### Problem to solve
The lines below may contain the word "nombre". Please count those that do and give the number alone.
*** Records ***
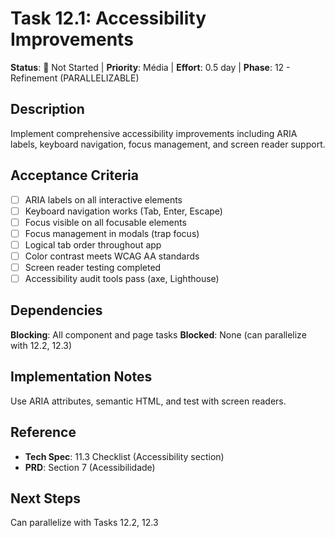 # Task 12.1: Accessibility Improvements

**Status**: 🔵 Not Started | **Priority**: Média | **Effort**: 0.5 day | **Phase**: 12 - Refinement (PARALLELIZABLE)

## Description
Implement comprehensive accessibility improvements including ARIA labels, keyboard navigation, focus management, and screen reader support.

## Acceptance Criteria
- [ ] ARIA labels on all interactive elements
- [ ] Keyboard navigation works (Tab, Enter, Escape)
- [ ] Focus visible on all focusable elements
- [ ] Focus management in modals (trap focus)
- [ ] Logical tab order throughout app
- [ ] Color contrast meets WCAG AA standards
- [ ] Screen reader testing completed
- [ ] Accessibility audit tools pass (axe, Lighthouse)

## Dependencies
**Blocking**: All component and page tasks
**Blocked**: None (can parallelize with 12.2, 12.3)

## Implementation Notes
Use ARIA attributes, semantic HTML, and test with screen readers.

## Reference
- **Tech Spec**: 11.3 Checklist (Accessibility section)
- **PRD**: Section 7 (Acessibilidade)

## Next Steps
Can parallelize with Tasks 12.2, 12.3
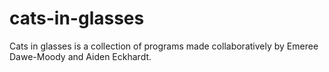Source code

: # cats-in-glasses
Cats in glasses is a collection of programs made collaboratively by Emeree Dawe-Moody and Aiden Eckhardt.
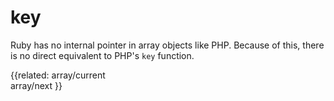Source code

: # key

Ruby has no internal pointer in array objects like PHP. Because of this, there
is no direct equivalent to PHP's `key` function.

{{related:
    array/current             
    array/next
}}
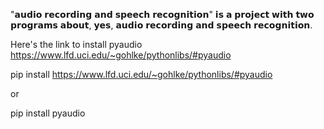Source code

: "𝗮𝘂𝗱𝗶𝗼 𝗿𝗲𝗰𝗼𝗿𝗱𝗶𝗻𝗴 𝗮𝗻𝗱 𝘀𝗽𝗲𝗲𝗰𝗵 𝗿𝗲𝗰𝗼𝗴𝗻𝗶𝘁𝗶𝗼𝗻" 𝗶𝘀 𝗮 𝗽𝗿𝗼𝗷𝗲𝗰𝘁 𝘄𝗶𝘁𝗵 𝘁𝘄𝗼 𝗽𝗿𝗼𝗴𝗿𝗮𝗺𝘀 𝗮𝗯𝗼𝘂𝘁, 𝘆𝗲𝘀, 𝗮𝘂𝗱𝗶𝗼 𝗿𝗲𝗰𝗼𝗿𝗱𝗶𝗻𝗴 𝗮𝗻𝗱 𝘀𝗽𝗲𝗲𝗰𝗵 𝗿𝗲𝗰𝗼𝗴𝗻𝗶𝘁𝗶𝗼𝗻.

Here's the link to install pyaudio https://www.lfd.uci.edu/~gohlke/pythonlibs/#pyaudio

pip install https://www.lfd.uci.edu/~gohlke/pythonlibs/#pyaudio

or 

pip install pyaudio
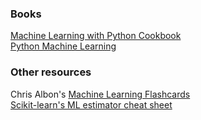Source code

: ### Books  
[Machine Learning with Python Cookbook](http://shop.oreilly.com/product/0636920085423.do)  
[Python Machine Learning](https://www.packtpub.com/big-data-and-business-intelligence/python-machine-learning-second-edition)  

### Other resources  
Chris Albon's [Machine Learning Flashcards](https://machinelearningflashcards.com/)  
[Scikit-learn's ML estimator cheat sheet](https://scikit-learn.org/stable/tutorial/machine_learning_map/index.html)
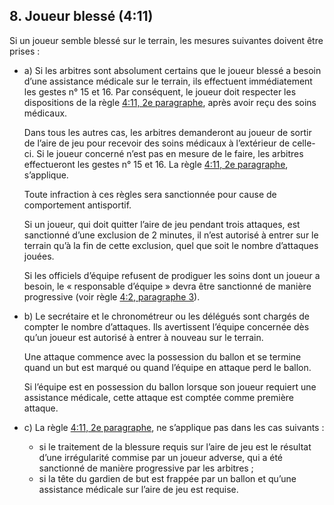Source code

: ## 8. Joueur blessé (4:11)

Si un joueur semble blessé sur le terrain, les mesures suivantes doivent être prises :

- a) Si les arbitres sont absolument certains que le joueur blessé a besoin d’une assistance médicale sur le terrain,
  ils effectuent immédiatement les gestes n° 15 et 16. Par conséquent, le joueur doit respecter les dispositions de la
  règle [4:11, 2e paragraphe](#4:11), après avoir reçu des soins médicaux.

  Dans tous les autres cas, les arbitres demanderont au joueur de sortir de l’aire de jeu pour recevoir des soins
  médicaux à l’extérieur de celle-ci. Si le joueur concerné n’est pas en mesure de le faire, les arbitres effectueront
  les gestes n° 15 et 16. La règle [4:11, 2e paragraphe](#4:11), s’applique.

  Toute infraction à ces règles sera sanctionnée pour cause de comportement antisportif.

  Si un joueur, qui doit quitter l’aire de jeu pendant trois attaques, est sanctionné d’une exclusion de 2 minutes, il
  n’est autorisé à entrer sur le terrain qu’à la fin de cette exclusion, quel que soit le nombre d’attaques jouées.

  Si les officiels d’équipe refusent de prodiguer les soins dont un joueur a besoin, le « responsable d’équipe » devra
  être sanctionné de manière progressive (voir règle [4:2, paragraphe 3](#4:2)).

- b) Le secrétaire et le chronométreur ou les délégués sont chargés de compter le nombre d’attaques. Ils avertissent
  l’équipe concernée dès qu’un joueur est autorisé à entrer à nouveau sur le terrain.

  Une attaque commence avec la possession du ballon et se termine quand un but est marqué ou quand l’équipe en attaque
  perd le ballon.

  Si l’équipe est en possession du ballon lorsque son joueur requiert une assistance médicale, cette attaque est comptée
  comme première attaque.

- c) La règle [4:11, 2e paragraphe](#4:11), ne s’applique pas dans les cas suivants :

  - si le traitement de la blessure requis sur l’aire de jeu est le résultat d’une irrégularité commise par un joueur
    adverse, qui a été sanctionné de manière progressive par les arbitres ;
  - si la tête du gardien de but est frappée par un ballon et qu’une assistance médicale sur l’aire de jeu est requise.
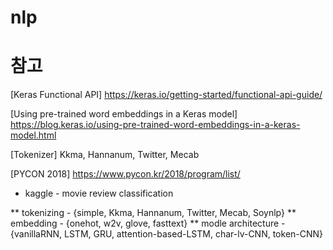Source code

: # nlp

# 참고

[Keras Functional API] https://keras.io/getting-started/functional-api-guide/

[Using pre-trained word embeddings in a Keras model] https://blog.keras.io/using-pre-trained-word-embeddings-in-a-keras-model.html

[Tokenizer] Kkma, Hannanum, Twitter, Mecab

[PYCON 2018] https://www.pycon.kr/2018/program/list/




* kaggle - movie review classification

** tokenizing - {simple, Kkma, Hannanum, Twitter, Mecab, Soynlp}
** embedding - {onehot, w2v, glove, fasttext}
** modle architecture - {vanillaRNN, LSTM, GRU, attention-based-LSTM, char-lv-CNN, token-CNN}




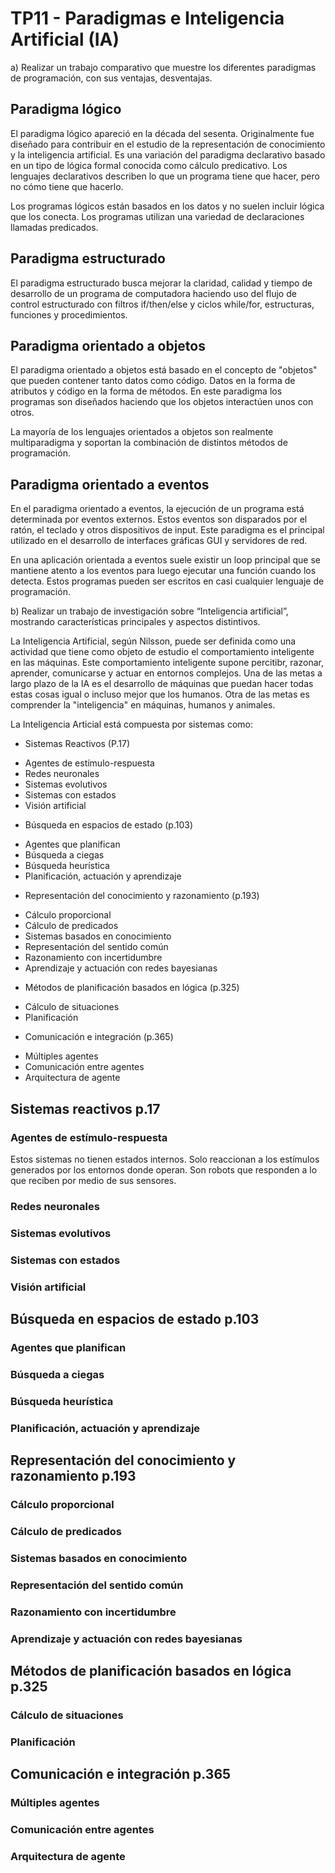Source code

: # TP11 - Paradigmas e Inteligencia Artificial (IA)

a) Realizar un trabajo comparativo que muestre los diferentes paradigmas de programación, 
con sus ventajas, desventajas.

## Paradigma lógico 
El paradigma lógico apareció en la década del sesenta. Originalmente fue diseñado para contribuir en el estudio de la representación de conocimiento y la inteligencia artificial. Es una variación del paradigma declarativo basado en un tipo de lógica formal conocida como cálculo predicativo. Los lenguajes declarativos describen lo que un programa tiene que hacer, pero no cómo tiene que hacerlo. 

Los programas lógicos están basados en los datos y no suelen incluir lógica que los conecta. Los programas utilizan una variedad de declaraciones llamadas predicados. 

## Paradigma estructurado 
El paradigma estructurado busca mejorar la claridad, calidad y tiempo de desarrollo de un programa de computadora haciendo uso del flujo de control estructurado con filtros if/then/else y ciclos while/for, estructuras, funciones y procedimientos. 

## Paradigma orientado a objetos 
El paradigma orientado a objetos está basado en el concepto de "objetos" que pueden contener tanto datos como código. Datos en la forma de atributos y código en la forma de métodos. En este paradigma los programas son diseñados haciendo que los objetos interactúen unos con otros. 

La mayoría de los lenguajes orientados a objetos son realmente multiparadigma y soportan la combinación de distintos métodos de programación. 


## Paradigma orientado a eventos 
En el paradigma orientado a eventos, la ejecución de un programa está determinada por eventos externos. Estos eventos son disparados por el ratón, el teclado y otros dispositivos de input. Este paradigma es el principal utilizado en el desarrollo de interfaces gráficas GUI y servidores de red. 

En una aplicación orientada a eventos suele existir un loop principal que se mantiene atento a los eventos para luego ejecutar una función cuando los detecta. Estos programas pueden ser escritos en casi cualquier lenguaje de programación. 

b) Realizar un trabajo de investigación sobre “Inteligencia artificial”, mostrando 
características principales y aspectos distintivos.

La Inteligencia Artificial, según Nilsson, puede ser definida como una actividad que tiene como objeto de estudio el comportamiento inteligente en las máquinas. Este comportamiento inteligente supone percitibr, razonar, aprender, comunicarse y actuar en entornos complejos. Una de las metas a largo plazo de la IA es el desarrollo de máquinas que puedan hacer todas estas cosas igual o incluso mejor que los humanos. Otra de las metas es comprender la "inteligencia" en máquinas, humanos y animales.

La Inteligencia Articial está compuesta por sistemas como: 

* Sistemas Reactivos (P.17)
 - Agentes de estímulo-respuesta 
 - Redes neuronales 
 - Sistemas evolutivos 
 - Sistemas con estados 
 - Visión artificial 

* Búsqueda en espacios de estado (p.103)
 - Agentes que planifican 
 - Búsqueda a ciegas 
 - Búsqueda heurística 
 - Planificación, actuación y aprendizaje 

* Representación del conocimiento y razonamiento (p.193)
 - Cálculo proporcional 
 - Cálculo de predicados 
 - Sistemas basados en conocimiento 
 - Representación del sentido común 
 - Razonamiento con incertidumbre 
 - Aprendizaje y actuación con redes bayesianas 

* Métodos de planificación basados en lógica (p.325) 
 - Cálculo de situaciones 
 - Planificación 

* Comunicación e integración (p.365)
 - Múltiples agentes 
 - Comunicación entre agentes 
 - Arquitectura de agente 

 ## Sistemas reactivos p.17
 ### Agentes de estímulo-respuesta 
 Estos sistemas no tienen estados internos. Solo reaccionan a los estímulos generados por los entornos donde operan. Son robots que responden a lo que reciben por medio de sus sensores.
 ### Redes neuronales 
 ### Sistemas evolutivos 
 ### Sistemas con estados 
 ### Visión artificial 

 ## Búsqueda en espacios de estado p.103  
 ### Agentes que planifican 
 ### Búsqueda a ciegas 
 ### Búsqueda heurística 
 ### Planificación, actuación y aprendizaje 

 ## Representación del conocimiento y razonamiento p.193
 ### Cálculo proporcional 
 ### Cálculo de predicados 
 ### Sistemas basados en conocimiento 
 ### Representación del sentido común 
 ### Razonamiento con incertidumbre 
 ### Aprendizaje y actuación con redes bayesianas 

 ## Métodos de planificación basados en lógica p.325
 ### Cálculo de situaciones 
 ### Planificación 

 ## Comunicación e integración p.365 
 ### Múltiples agentes 
 ### Comunicación entre agentes 
 ### Arquitectura de agente 
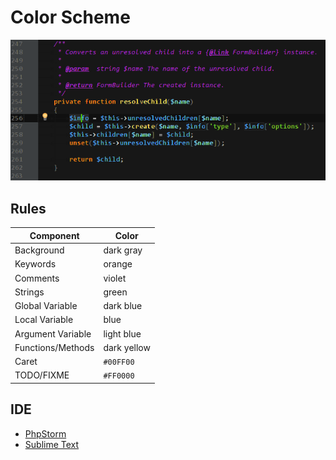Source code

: Color Scheme
===

![Screenshot](phpstorm/screenshot.png)

## Rules

Component | Color
---|---
Background | dark gray
Keywords | orange
Comments | violet
Strings | green
Global Variable | dark blue
Local Variable | blue
Argument Variable | light blue
Functions/Methods | dark yellow
Caret | `#00FF00`
TODO/FIXME | `#FF0000`

## IDE

* [PhpStorm](phpstorm)
* [Sublime Text](sublime-text)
*** End of Records ***
### Solution for this problem
2